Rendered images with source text

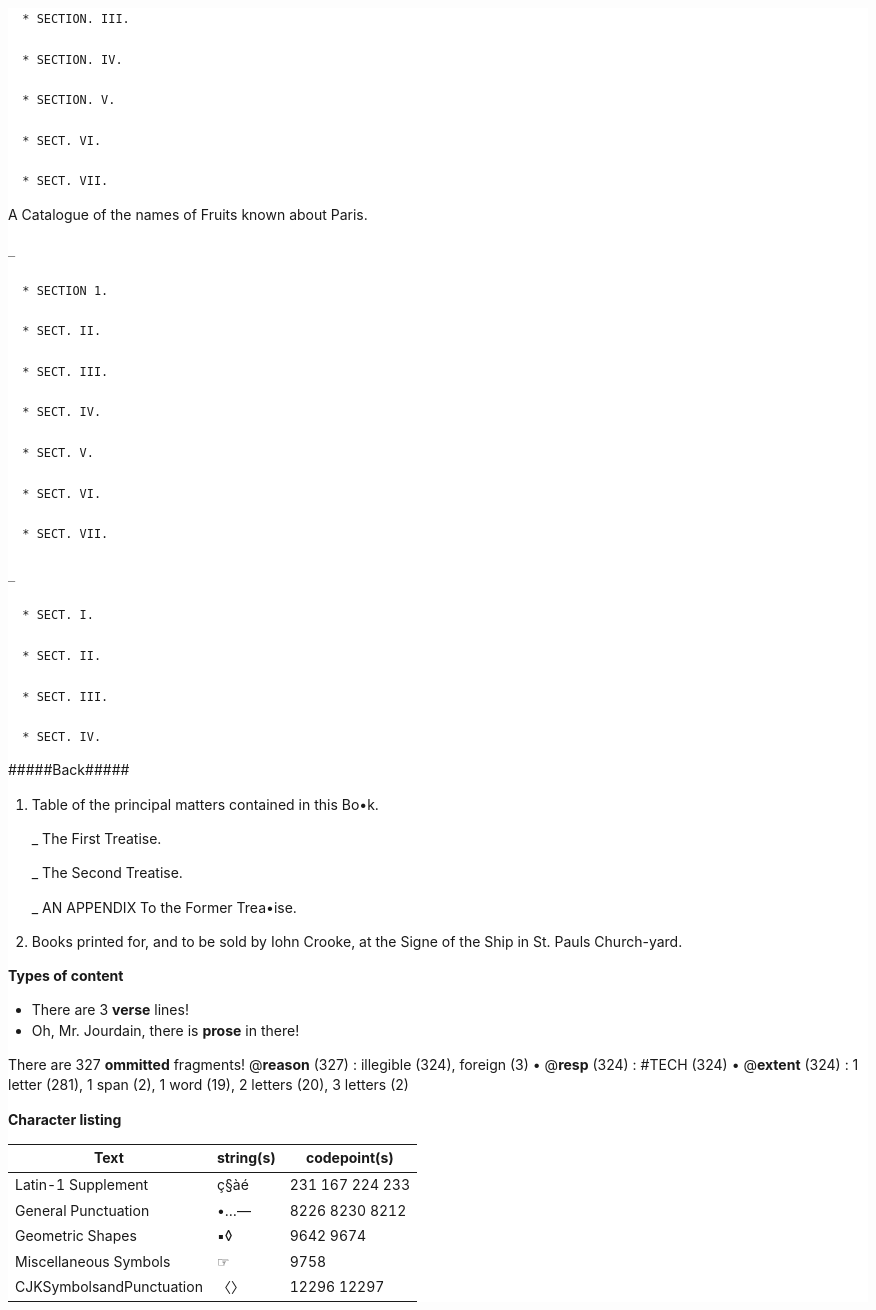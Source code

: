       * SECTION. III.

      * SECTION. IV.

      * SECTION. V.

      * SECT. VI.

      * SECT. VII.

A Catalogue of the names of Fruits known about Paris.

    _ 

      * SECTION 1.

      * SECT. II.

      * SECT. III.

      * SECT. IV.

      * SECT. V.

      * SECT. VI.

      * SECT. VII.

    _ 

      * SECT. I.

      * SECT. II.

      * SECT. III.

      * SECT. IV.

#####Back#####

1. Table of the principal matters contained in this Bo•k.

    _ The First Treatise.

    _ The Second Treatise.

    _ AN APPENDIX To the Former Trea•ise.

1. Books printed for, and to be sold by Iohn Crooke, at the Signe of the Ship in St. Pauls Church-yard.

**Types of content**

  * There are 3 **verse** lines!
  * Oh, Mr. Jourdain, there is **prose** in there!

There are 327 **ommitted** fragments! 
 @__reason__ (327) : illegible (324), foreign (3)  •  @__resp__ (324) : #TECH (324)  •  @__extent__ (324) : 1 letter (281), 1 span (2), 1 word (19), 2 letters (20), 3 letters (2)

**Character listing**


|Text|string(s)|codepoint(s)|
|---|---|---|
|Latin-1 Supplement|ç§àé|231 167 224 233|
|General Punctuation|•…—|8226 8230 8212|
|Geometric Shapes|▪◊|9642 9674|
|Miscellaneous Symbols|☞|9758|
|CJKSymbolsandPunctuation|〈〉|12296 12297|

=== THE PROBLEM ===
Tally up the lines in the records that contain the word "Treatise" and give only the total.

=== SOLUTION ===
2